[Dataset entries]
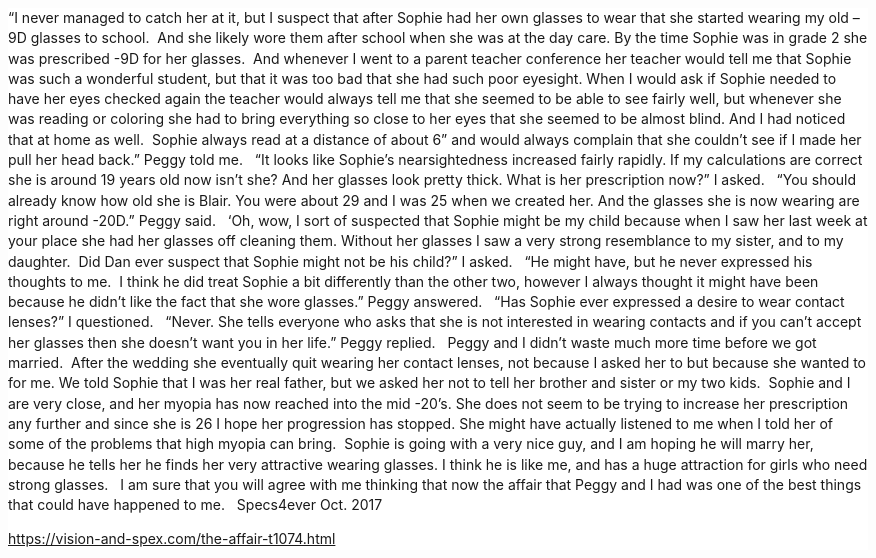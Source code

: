 “I never managed to catch her at it, but I suspect that after Sophie had her own glasses to wear that she started wearing my old –9D glasses to school.  And she likely wore them after school when she was at the day care. By the time Sophie was in grade 2 she was prescribed -9D for her glasses.  And whenever I went to a parent teacher conference her teacher would tell me that Sophie was such a wonderful student, but that it was too bad that she had such poor eyesight. When I would ask if Sophie needed to have her eyes checked again the teacher would always tell me that she seemed to be able to see fairly well, but whenever she was reading or coloring she had to bring everything so close to her eyes that she seemed to be almost blind. And I had noticed that at home as well.  Sophie always read at a distance of about 6” and would always complain that she couldn’t see if I made her pull her head back.” Peggy told me.
 
“It looks like Sophie’s nearsightedness increased fairly rapidly. If my calculations are correct she is around 19 years old now isn’t she? And her glasses look pretty thick. What is her prescription now?” I asked.
 
“You should already know how old she is Blair. You were about 29 and I was 25 when we created her. And the glasses she is now wearing are right around -20D.” Peggy said.
 
‘Oh, wow, I sort of suspected that Sophie might be my child because when I saw her last week at your place she had her glasses off cleaning them. Without her glasses I saw a very strong resemblance to my sister, and to my daughter.  Did Dan ever suspect that Sophie might not be his child?” I asked.
 
“He might have, but he never expressed his thoughts to me.  I think he did treat Sophie a bit differently than the other two, however I always thought it might have been because he didn’t like the fact that she wore glasses.” Peggy answered.
 
“Has Sophie ever expressed a desire to wear contact lenses?” I questioned.
 
“Never. She tells everyone who asks that she is not interested in wearing contacts and if you can’t accept her glasses then she doesn’t want you in her life.” Peggy replied.
 
Peggy and I didn’t waste much more time before we got married.  After the wedding she eventually quit wearing her contact lenses, not because I asked her to but because she wanted to for me. We told Sophie that I was her real father, but we asked her not to tell her brother and sister or my two kids.  Sophie and I are very close, and her myopia has now reached into the mid -20’s. She does not seem to be trying to increase her prescription any further and since she is 26 I hope her progression has stopped. She might have actually listened to me when I told her of some of the problems that high myopia can bring.  Sophie is going with a very nice guy, and I am hoping he will marry her, because he tells her he finds her very attractive wearing glasses. I think he is like me, and has a huge attraction for girls who need strong glasses.
 
I am sure that you will agree with me thinking that now the affair that Peggy and I had was one of the best things that could have happened to me.
 
Specs4ever
Oct. 2017
 
 

https://vision-and-spex.com/the-affair-t1074.html
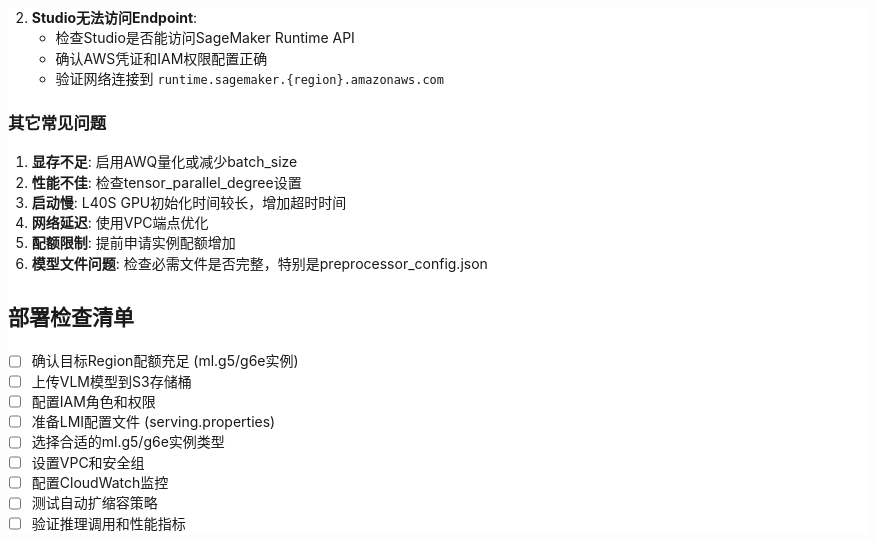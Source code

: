 2. **Studio无法访问Endpoint**:
   - 检查Studio是否能访问SageMaker Runtime API
   - 确认AWS凭证和IAM权限配置正确
   - 验证网络连接到 `runtime.sagemaker.{region}.amazonaws.com`

### 其它常见问题
1. **显存不足**: 启用AWQ量化或减少batch_size
2. **性能不佳**: 检查tensor_parallel_degree设置
3. **启动慢**: L40S GPU初始化时间较长，增加超时时间
4. **网络延迟**: 使用VPC端点优化
5. **配额限制**: 提前申请实例配额增加
6. **模型文件问题**: 检查必需文件是否完整，特别是preprocessor_config.json

## 部署检查清单

- [ ] 确认目标Region配额充足 (ml.g5/g6e实例)
- [ ] 上传VLM模型到S3存储桶
- [ ] 配置IAM角色和权限
- [ ] 准备LMI配置文件 (serving.properties)
- [ ] 选择合适的ml.g5/g6e实例类型
- [ ] 设置VPC和安全组
- [ ] 配置CloudWatch监控
- [ ] 测试自动扩缩容策略
- [ ] 验证推理调用和性能指标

* **WHAT YOU SHOULD DO**
Output each entry verbatim; none of the pictures should be included.

* **EXERCISE RESPONSE**
Source code

: “I never managed to catch her at it, but I suspect that after Sophie had her own glasses to wear that she started wearing my old –9D glasses to school.  And she likely wore them after school when she was at the day care. By the time Sophie was in grade 2 she was prescribed -9D for her glasses.  And whenever I went to a parent teacher conference her teacher would tell me that Sophie was such a wonderful student, but that it was too bad that she had such poor eyesight. When I would ask if Sophie needed to have her eyes checked again the teacher would always tell me that she seemed to be able to see fairly well, but whenever she was reading or coloring she had to bring everything so close to her eyes that she seemed to be almost blind. And I had noticed that at home as well.  Sophie always read at a distance of about 6” and would always complain that she couldn’t see if I made her pull her head back.” Peggy told me.
 
“It looks like Sophie’s nearsightedness increased fairly rapidly. If my calculations are correct she is around 19 years old now isn’t she? And her glasses look pretty thick. What is her prescription now?” I asked.
 
“You should already know how old she is Blair. You were about 29 and I was 25 when we created her. And the glasses she is now wearing are right around -20D.” Peggy said.
 
‘Oh, wow, I sort of suspected that Sophie might be my child because when I saw her last week at your place she had her glasses off cleaning them. Without her glasses I saw a very strong resemblance to my sister, and to my daughter.  Did Dan ever suspect that Sophie might not be his child?” I asked.
 
“He might have, but he never expressed his thoughts to me.  I think he did treat Sophie a bit differently than the other two, however I always thought it might have been because he didn’t like the fact that she wore glasses.” Peggy answered.
 
“Has Sophie ever expressed a desire to wear contact lenses?” I questioned.
 
“Never. She tells everyone who asks that she is not interested in wearing contacts and if you can’t accept her glasses then she doesn’t want you in her life.” Peggy replied.
 
Peggy and I didn’t waste much more time before we got married.  After the wedding she eventually quit wearing her contact lenses, not because I asked her to but because she wanted to for me. We told Sophie that I was her real father, but we asked her not to tell her brother and sister or my two kids.  Sophie and I are very close, and her myopia has now reached into the mid -20’s. She does not seem to be trying to increase her prescription any further and since she is 26 I hope her progression has stopped. She might have actually listened to me when I told her of some of the problems that high myopia can bring.  Sophie is going with a very nice guy, and I am hoping he will marry her, because he tells her he finds her very attractive wearing glasses. I think he is like me, and has a huge attraction for girls who need strong glasses.
 
I am sure that you will agree with me thinking that now the affair that Peggy and I had was one of the best things that could have happened to me.
 
Specs4ever
Oct. 2017
 
 

https://vision-and-spex.com/the-affair-t1074.html
Source code

: 2. **Studio无法访问Endpoint**:
   - 检查Studio是否能访问SageMaker Runtime API
   - 确认AWS凭证和IAM权限配置正确
   - 验证网络连接到 `runtime.sagemaker.{region}.amazonaws.com`

### 其它常见问题
1. **显存不足**: 启用AWQ量化或减少batch_size
2. **性能不佳**: 检查tensor_parallel_degree设置
3. **启动慢**: L40S GPU初始化时间较长，增加超时时间
4. **网络延迟**: 使用VPC端点优化
5. **配额限制**: 提前申请实例配额增加
6. **模型文件问题**: 检查必需文件是否完整，特别是preprocessor_config.json

## 部署检查清单

- [ ] 确认目标Region配额充足 (ml.g5/g6e实例)
- [ ] 上传VLM模型到S3存储桶
- [ ] 配置IAM角色和权限
- [ ] 准备LMI配置文件 (serving.properties)
- [ ] 选择合适的ml.g5/g6e实例类型
- [ ] 设置VPC和安全组
- [ ] 配置CloudWatch监控
- [ ] 测试自动扩缩容策略
- [ ] 验证推理调用和性能指标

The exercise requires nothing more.